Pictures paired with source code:
┌──
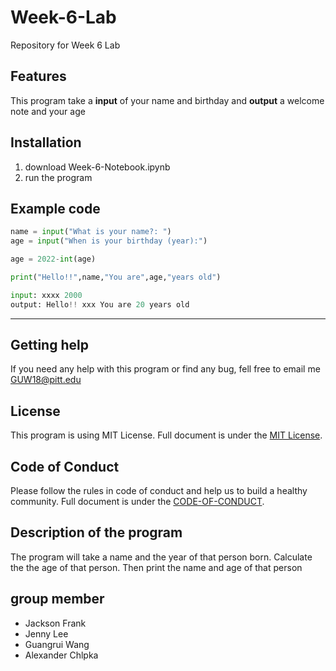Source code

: # Week-6-Lab
Repository for Week 6 Lab

## Features

This program take a **input** of your name and birthday and **output** a welcome note and your age

## Installation

1. download Week-6-Notebook.ipynb
2. run the program

## Example code

```python
name = input("What is your name?: ")
age = input("When is your birthday (year):")

age = 2022-int(age)

print("Hello!!",name,"You are",age,"years old")

input: xxxx 2000
output: Hello!! xxx You are 20 years old
```

---

## Getting help

If you need any help with this program or find any bug, fell free to email me GUW18@pitt.edu 

## License

This program is using MIT License. Full document is under the [MIT License](https://github.com/wgr5600133/Week-6-Lab/blob/master/LICENSE.md).

## Code of Conduct

Please follow the rules in code of conduct and help us to build a healthy community. Full document is under the [CODE-OF-CONDUCT](https://github.com/wgr5600133/Week-6-Lab/blob/master/CODE-OF-CONDUCT.md).

## Description of the program

The program will take a name and the year of that person born. Calculate the the age of that person. Then print the name and age of that person

## group member
- Jackson Frank
- Jenny Lee
- Guangrui Wang
- Alexander Chlpka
└──
Copy every record exactly, leaving the pictures out.

» Exercise output
Source code

: # Week-6-Lab
Repository for Week 6 Lab

## Features

This program take a **input** of your name and birthday and **output** a welcome note and your age

## Installation

1. download Week-6-Notebook.ipynb
2. run the program

## Example code

```python
name = input("What is your name?: ")
age = input("When is your birthday (year):")

age = 2022-int(age)

print("Hello!!",name,"You are",age,"years old")

input: xxxx 2000
output: Hello!! xxx You are 20 years old
```

---

## Getting help

If you need any help with this program or find any bug, fell free to email me GUW18@pitt.edu 

## License

This program is using MIT License. Full document is under the [MIT License](https://github.com/wgr5600133/Week-6-Lab/blob/master/LICENSE.md).

## Code of Conduct

Please follow the rules in code of conduct and help us to build a healthy community. Full document is under the [CODE-OF-CONDUCT](https://github.com/wgr5600133/Week-6-Lab/blob/master/CODE-OF-CONDUCT.md).

## Description of the program

The program will take a name and the year of that person born. Calculate the the age of that person. Then print the name and age of that person

## group member
- Jackson Frank
- Jenny Lee
- Guangrui Wang
- Alexander Chlpka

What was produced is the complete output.